I can understand that the girl's visage and body structure was mostly because I watched a random Metal Gear Solid: Peace Walker video of Snake vs. Paz on YouTube late at night.
Now for the pale skin, and black night gown, it's probably because of a woman named Stoya who has pale skin, and wore a black ngihtgown or lingerie. I'll keep that source to myself. *whistles innocently*
07.26.2012She is a Lesbian (Non-lucid)
NON-DREAM DREAM LUCID
Because I had little sleep last night, because I decided to do some late night internet searching, and talking to someone before they passed out (you know who you are =P), the recall is shallow.
I believe I'm hanging with someone, and based on how relaxed I felt, it was most likely the persona I take when encountering relatives that I haven't seen in a long time ago. It's the passive demeanor that just allows the naivette to grow and grow.
I honestly can't explain my feelngs for this kind of dissociative thought..
I think I'm following her in a clothes mall, and I only stick to following her. I wasn't interested in buying anything for myself or her, and I guess the only reason I was with her was because I wanted to walk around, or to just be there for the relative of mine.

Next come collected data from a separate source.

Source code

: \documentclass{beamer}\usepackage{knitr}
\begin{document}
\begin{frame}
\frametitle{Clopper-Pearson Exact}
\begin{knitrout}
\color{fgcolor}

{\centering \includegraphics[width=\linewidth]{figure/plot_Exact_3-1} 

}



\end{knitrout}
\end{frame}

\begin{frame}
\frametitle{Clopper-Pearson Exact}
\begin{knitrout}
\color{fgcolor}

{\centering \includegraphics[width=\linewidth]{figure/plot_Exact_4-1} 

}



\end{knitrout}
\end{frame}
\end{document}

I couldn't get her visage, it was blurry, and she was wearing mostly black. It was as if I was just following a shade or something. I believe we finally reach a cash register, and as I let her tend to her business with paying for whatever it is she has, I notice someone else close to me.
I'm not sure if she was following me, or is waiting in line, but I get a close up view on her. I realize she looks a lot like an African American girl I had for a Science class.

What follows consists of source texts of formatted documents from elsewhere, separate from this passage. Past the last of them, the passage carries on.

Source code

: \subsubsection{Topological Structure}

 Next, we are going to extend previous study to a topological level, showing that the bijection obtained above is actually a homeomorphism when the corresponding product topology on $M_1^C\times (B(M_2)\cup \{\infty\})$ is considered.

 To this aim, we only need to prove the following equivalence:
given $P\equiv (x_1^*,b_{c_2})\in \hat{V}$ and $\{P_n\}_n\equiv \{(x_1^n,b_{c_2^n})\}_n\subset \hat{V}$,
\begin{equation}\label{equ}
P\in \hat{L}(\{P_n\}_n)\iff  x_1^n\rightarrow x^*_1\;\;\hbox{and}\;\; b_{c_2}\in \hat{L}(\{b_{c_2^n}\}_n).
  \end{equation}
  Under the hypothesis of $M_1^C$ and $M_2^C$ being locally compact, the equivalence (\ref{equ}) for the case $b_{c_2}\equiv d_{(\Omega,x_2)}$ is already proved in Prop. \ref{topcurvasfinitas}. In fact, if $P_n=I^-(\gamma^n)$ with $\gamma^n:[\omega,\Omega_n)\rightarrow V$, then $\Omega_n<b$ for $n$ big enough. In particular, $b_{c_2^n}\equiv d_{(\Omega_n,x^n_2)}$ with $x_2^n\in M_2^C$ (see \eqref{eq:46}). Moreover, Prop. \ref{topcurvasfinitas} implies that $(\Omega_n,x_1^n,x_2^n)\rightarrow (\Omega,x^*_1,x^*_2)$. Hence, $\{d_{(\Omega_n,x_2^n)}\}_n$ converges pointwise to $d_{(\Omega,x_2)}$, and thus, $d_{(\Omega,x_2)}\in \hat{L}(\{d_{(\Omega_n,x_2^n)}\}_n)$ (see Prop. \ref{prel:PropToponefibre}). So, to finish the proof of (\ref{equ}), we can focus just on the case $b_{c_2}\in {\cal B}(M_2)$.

To make sure I somewhat remember her, I'll just put it out here that her family history involved having sickle cell.
She looked so adorable and cute, just like the waking life version. She looks up at me in a shy manner, if that makes any sense. I think she glances at me because I glanced at her, and I think she tried looking back somewhere else.
She was short, I'd say 5 feet or so, which is probably a safe estimate that the waking life version of her was in Middle school.
Wow, now that I think about it, she really was cute when I had her for Science class, but her personality....not so much.
LOL, why am I going through analysis of middle school encounters?
Someone is calling the relative who is still blurry for me, I think, and I think at some point, she said she is a lesbian.
I don't know how, but something just tells me she said that to someone.